她這是做什麼啊,這個男人是她的夫君,無論他對她做什麼,都是天經地義。
她抬眸凝望著他,指尖顫抖的觸碰到他冰冷的麵具之上。剛要拿下來,卻聽他沉聲道,“你確定要看?”
楚嫣深吸了一口氣,做好了準備,既然是夫妻,就要坦誠相見,她並不在乎他的樣貌,她想要的夫君,是頂天立地有擔當的男兒,並不是金玉其外敗絮其中的人。
即便她心裏已經有所準備,可當麵具落下的一刹那,她還是忍不住驚恐的低呼一聲,“啊!”
君無慮的臉上爬滿了猙獰的疤痕,幾乎沒有一塊完整的肌膚,雙眼凸起,就好像是後鑲嵌上去的一樣。
在燭火昏黃的喜房內,更顯恐怖,這樣的一張臉,可以說比鬼多不如,這簡直就是怪物。
她的身體都在不停的發顫,但好在沒有在呼喊。
她緊閉著雙眼,一時間不敢再睜開眼睛,她也不過是個十七歲的女孩子,她會害怕,會驚慌多不過是常人的反應,可是,這些看在君無慮的眼中就是嫌棄的表現。
他突然翻身而起,披上外袍站在床邊,冷冷的看著她:“怎麼?是不是也覺得朕很恐怖,很惡心?現在還想繼續圓房嗎?”
楚嫣強迫自己睜開眼睛,燭光一點點照射入眸子,她才不像剛剛那樣害怕了,她從床上爬起來,再次看向君無慮時,他的臉上已經戴上銀色麵具,隻是,他看著她的目光很冷,冷的駭人。
楚嫣低低開口,臉上的確寫著歉意:“對不起,我不該害怕你的。”
君無慮冷哼一聲,繼續道,“比起朕以前的妃子,你的膽子還算大的,她們看到朕的臉後,第一反應都是歇斯底裏的尖叫,有的喊朕是怪物,有的甚至直接嚇暈過去。”
楚嫣緊抓著錦被不語,而毫無預兆的,他突然傾身向前,重新將她擁入懷抱。並粗魯的一把扯開她胸口的薄紗。
“啊!”楚嫣驚叫一聲,身體不受控製的後退,雙臂環胸,戒備的看著他。
“不,不要……”她顫聲說道,眸中含著淚。
未經人事的女子,對房事定然是害怕的,何況,她剛剛還見到了那樣一副人不人鬼不鬼的模樣,她並非厭惡他,她隻是需要時間來接受。
君無慮冷笑著,再次起身:“見了朕的樣子之後,就不想做朕的女人了嗎?”
楚嫣將身體縮成一團萎縮在角落中,幹淨的眸子含著淚霧,她沉聲道,“對不起,給我點時間好不好?”

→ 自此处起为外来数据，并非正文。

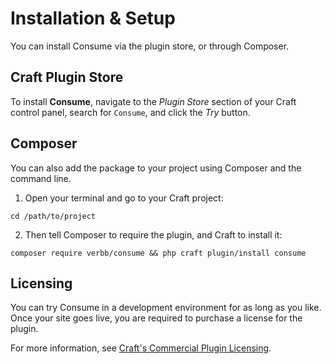 # Installation & Setup
You can install Consume via the plugin store, or through Composer.

## Craft Plugin Store
To install **Consume**, navigate to the _Plugin Store_ section of your Craft control panel, search for `Consume`, and click the _Try_ button.

## Composer
You can also add the package to your project using Composer and the command line.

1. Open your terminal and go to your Craft project:
```shell
cd /path/to/project
```

2. Then tell Composer to require the plugin, and Craft to install it:
```shell
composer require verbb/consume && php craft plugin/install consume
```

## Licensing
You can try Consume in a development environment for as long as you like. Once your site goes live, you are required to purchase a license for the plugin.

For more information, see [Craft's Commercial Plugin Licensing](https://craftcms.com/docs/4.x/plugins.html#commercial-plugin-licensing).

“時間?好啊,朕給你,朕倒是想看看,你會讓朕等多久。”他從櫃中取出嶄新的錦袍,悉數的穿在身上。
楚嫣以為他很快就會離開,可是,他卻突然轉回來,用力的扯住她的手腕。
楚嫣不知他究竟要做什麼,驚慌失措的開始掙紮,而他卻用力咬破了她的指腹,將一點鮮紅的血珠滴在了雪白的錦帕之上。而後轉身大步離去。
原來,他是不想她背負上不潔之名。
楚嫣將受傷的指送入口中吸允,委屈的淚撲簌而落。剛剛發生的一切,就好像異常噩夢一樣。
那張猙獰而醜陋的臉不停的在她腦海中盤旋不去,每每憶起,她都不由得嚇出一身冷汗。
不厭棄是一回事,可要真正的接受又是另外一件事,畢竟,除了夫妻之名,他們還隻是陌生人而已。
“父皇,母後,阿芙很怕,真的很害怕……”
“公主,您怎麼樣?”柳綠推門而入,看到楚嫣萎縮在床腳,又是一陣恐慌:“公主,皇上是不是傷害到你了?奴婢去和她拚命。”
楚嫣一把抓住她,淡漠的搖頭,“我沒事兒,這裏太悶,本宮想出去透透氣。”
“奴婢陪著你。”柳綠取了碧綠的羅裙為她更衣,而後攙扶著她向屋外走去。
楚嫣伸臂推開.房門,一陣冷風撲麵而來,夾雜著一絲霜寒。她下意識的攏了下肩上披君墨,“你不必跟著了,本宮想獨自靜一會兒。”
“公主,奴婢不放心。”
“難道連你也不聽本宮的話嗎?”楚嫣繡眉輕鎖,語氣冷了幾分。
“奴婢遵旨。”柳綠屈膝跪地,並未跟隨著而去繇。
楚嫣一身碧綠羅衫,獨自一人坐在禦花園的蓮池旁。
已是秋日,蓮池中的荷花早已敗落,水麵上隻徒留花葉殘骸。楚嫣輕輕一歎,花開自有花落時,天道輪回,各有各的命數。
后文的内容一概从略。